In this study, age and sex were found to be risk factors for fracture in patients with diabetes, which meet the accepted notion that they are the most important determinants for fracture. Moreover, it is rational that height, weight and BMI were found to be related risk factors for fracture, since reduced mechanical load on the bones of thin patients is detrimental to bone formation, making them more susceptible to fracture [68]. A correlation between elevated DBP and fractures was also found in this study. No correlation between DBP and fracture has been reported yet, and the results from ML algorithms may provide a new direction for its exploration.
Our study indicated a long duration of diabetes was found to be a risk factor for fractures in individuals with diabetes. Numerous consequences, including renal toxicity, vasculopathy, and vitamin D insufficiency, can arise from long-term diabetes, which may interfere with calcium reabsorption by renal tubules and cause a significant loss of trace elements through urine, subsequently resulting in increased bone resorption and increased bone fragility [69]. Furthermore, TC and HDL levels were found to be positively correlated with the incidence of fracture, which may be explained by their effects on the differentiation and formation of osteoclasts [70].
The study has several advantages over traditional fracture prediction tools. First, these ML algorithms are easy to implement and have good community support. Second, unlike other prediction tools, the ML methods proposed in this study include clinical indicators associated with diabetes, which makes the risk prediction of diabetic-related fracture more reasonable. Finally, the study used the feature selection approach to identify factors that have a significant influence on risk of fracture in individuals with diabetes from dozens of possible risk factors, which helps primary health care providers predict fracture risk in diabetic populations more quickly and accurately. However, there are some limitations in this study. First, there is no certainty that the study's findings are representative because it relied on a cross-sectional survey, which only caught a population at one point in time. Second, this single-center study was based on the clinical medical record data from one hospital, which has not been verified by an external database, and the sample size collected is small, so multi-center research must be conducted to expand and confirm the model's effectiveness. Third, some medical history data were not included, such as presence of menopause, drinking history, smoking history, and fall history, which should be included in future studies to build a more accurate prediction model.
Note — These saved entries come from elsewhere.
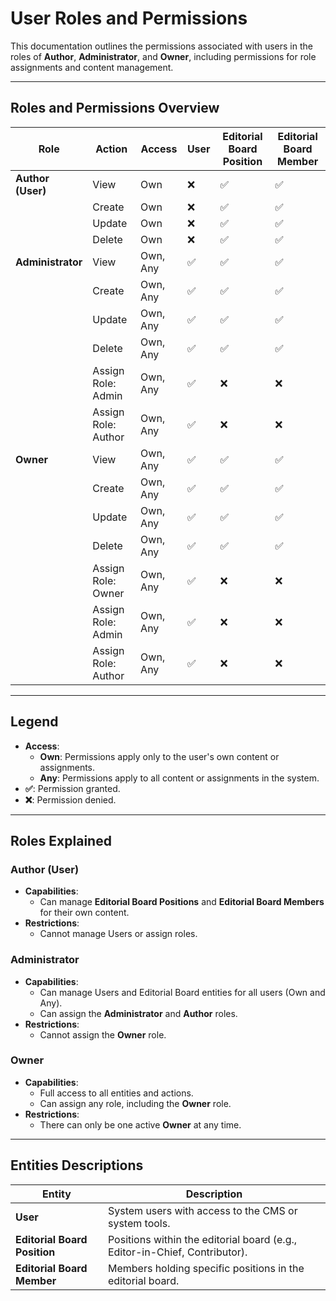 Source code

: # User Roles and Permissions

This documentation outlines the permissions associated with users in the roles of **Author**, **Administrator**, and **Owner**, including permissions for role assignments and content management.

---

## Roles and Permissions Overview

| **Role**          | **Action**          | **Access** | **User** | **Editorial Board Position** | **Editorial Board Member** |
| ----------------- | ------------------- | ---------- | -------- | ---------------------------- | -------------------------- |
| **Author (User)** | View                | Own        | ❌       | ✅                           | ✅                         |
|                   | Create              | Own        | ❌       | ✅                           | ✅                         |
|                   | Update              | Own        | ❌       | ✅                           | ✅                         |
|                   | Delete              | Own        | ❌       | ✅                           | ✅                         |
| **Administrator** | View                | Own, Any   | ✅       | ✅                           | ✅                         |
|                   | Create              | Own, Any   | ✅       | ✅                           | ✅                         |
|                   | Update              | Own, Any   | ✅       | ✅                           | ✅                         |
|                   | Delete              | Own, Any   | ✅       | ✅                           | ✅                         |
|                   | Assign Role: Admin  | Own, Any   | ✅       | ❌                           | ❌                         |
|                   | Assign Role: Author | Own, Any   | ✅       | ❌                           | ❌                         |
| **Owner**         | View                | Own, Any   | ✅       | ✅                           | ✅                         |
|                   | Create              | Own, Any   | ✅       | ✅                           | ✅                         |
|                   | Update              | Own, Any   | ✅       | ✅                           | ✅                         |
|                   | Delete              | Own, Any   | ✅       | ✅                           | ✅                         |
|                   | Assign Role: Owner  | Own, Any   | ✅       | ❌                           | ❌                         |
|                   | Assign Role: Admin  | Own, Any   | ✅       | ❌                           | ❌                         |
|                   | Assign Role: Author | Own, Any   | ✅       | ❌                           | ❌                         |

---

## Legend

- **Access**:
  - **Own**: Permissions apply only to the user's own content or assignments.
  - **Any**: Permissions apply to all content or assignments in the system.
- **✅**: Permission granted.
- **❌**: Permission denied.

---

## Roles Explained

### **Author (User)**

- **Capabilities**:
  - Can manage **Editorial Board Positions** and **Editorial Board Members** for their own content.
- **Restrictions**:
  - Cannot manage Users or assign roles.

### **Administrator**

- **Capabilities**:
  - Can manage Users and Editorial Board entities for all users (Own and Any).
  - Can assign the **Administrator** and **Author** roles.
- **Restrictions**:
  - Cannot assign the **Owner** role.

### **Owner**

- **Capabilities**:
  - Full access to all entities and actions.
  - Can assign any role, including the **Owner** role.
- **Restrictions**:
  - There can only be one active **Owner** at any time.

---

## Entities Descriptions

| **Entity**                   | **Description**                                                            |
| ---------------------------- | -------------------------------------------------------------------------- |
| **User**                     | System users with access to the CMS or system tools.                       |
| **Editorial Board Position** | Positions within the editorial board (e.g., Editor-in-Chief, Contributor). |
| **Editorial Board Member**   | Members holding specific positions in the editorial board.                 |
In conclusion, this work proposes a cheap, safe, and extensible AI strategy for the precise assessment of risk factors for diabetes-related fractures. Among the ML algorithms used in this study, PCVM was found to be the most effective in predicting the fracture risk in the diabetic population.
Ethics statement
The use of clinical data obtained ethical approval from the Ethics Committee of the First Affiliated Hospital of USTC (Approved No. 2020-KY-38).
Author contribution statement
Sijia Chu and Aijun Jiang: Performed the experiments; analyzed and interpreted the data; contributed reagents, materials, analysis tools or data; wrote the paper.
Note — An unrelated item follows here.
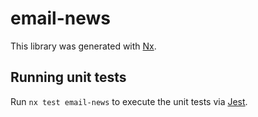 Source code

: # email-news

This library was generated with [Nx](https://nx.dev).

## Running unit tests

Run `nx test email-news` to execute the unit tests via [Jest](https://jestjs.io).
Lyuzhou Chen: Performed the experiments; analyzed and interpreted the data; wrote the paper.
Xi Zhang, Xiurong Shen, Wan Zhou, Shilu Zhang, Li Zhang and Yang Chen: Contributed reagents, materials, analysis tools or data.
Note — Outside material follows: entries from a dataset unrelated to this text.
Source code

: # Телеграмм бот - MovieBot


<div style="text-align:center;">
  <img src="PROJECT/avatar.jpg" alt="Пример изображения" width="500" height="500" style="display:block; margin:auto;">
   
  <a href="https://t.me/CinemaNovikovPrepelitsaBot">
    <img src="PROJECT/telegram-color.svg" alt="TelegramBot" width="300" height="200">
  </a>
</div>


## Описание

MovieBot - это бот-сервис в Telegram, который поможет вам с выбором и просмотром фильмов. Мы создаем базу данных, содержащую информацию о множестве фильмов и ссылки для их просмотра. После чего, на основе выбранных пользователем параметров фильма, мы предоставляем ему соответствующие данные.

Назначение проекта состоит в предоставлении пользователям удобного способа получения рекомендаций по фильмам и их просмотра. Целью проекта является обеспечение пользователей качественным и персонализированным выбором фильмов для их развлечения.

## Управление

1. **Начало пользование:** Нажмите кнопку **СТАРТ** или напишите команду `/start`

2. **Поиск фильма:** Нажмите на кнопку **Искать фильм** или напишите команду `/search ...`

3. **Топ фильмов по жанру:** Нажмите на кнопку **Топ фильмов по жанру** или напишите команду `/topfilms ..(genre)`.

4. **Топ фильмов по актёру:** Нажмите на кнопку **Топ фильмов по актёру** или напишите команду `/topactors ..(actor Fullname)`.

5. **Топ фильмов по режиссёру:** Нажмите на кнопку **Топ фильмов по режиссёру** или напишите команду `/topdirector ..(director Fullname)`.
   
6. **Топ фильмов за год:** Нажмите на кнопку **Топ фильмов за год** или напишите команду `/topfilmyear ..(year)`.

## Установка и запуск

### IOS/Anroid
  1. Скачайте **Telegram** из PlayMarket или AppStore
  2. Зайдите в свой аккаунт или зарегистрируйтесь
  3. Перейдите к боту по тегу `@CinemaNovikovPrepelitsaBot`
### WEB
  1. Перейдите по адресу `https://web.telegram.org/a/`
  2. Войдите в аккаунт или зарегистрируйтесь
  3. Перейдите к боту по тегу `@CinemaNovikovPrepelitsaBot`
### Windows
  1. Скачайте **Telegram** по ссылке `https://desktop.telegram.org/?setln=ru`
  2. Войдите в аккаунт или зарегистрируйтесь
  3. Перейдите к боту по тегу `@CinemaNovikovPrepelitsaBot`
Shandong Ye and Chao Chen: Conceived and designed the experiments.
Ya Miao: Performed the experiments; wrote the paper.
Wei Wang: Conceived and designed the experiments; analyzed and interpreted the data; contributed reagents, materials, analysis tools or data; wrote the paper.
Funding statement
This work was funded by National Natural Science Foundation of China (32271176, 81971264, 81100558 and 81800713) and Integrated Technology Application Research in Public Welfare of Anhui Province (grant number 1704f0804012).
Data availability statement
Data included in article/supp. material/referenced in article.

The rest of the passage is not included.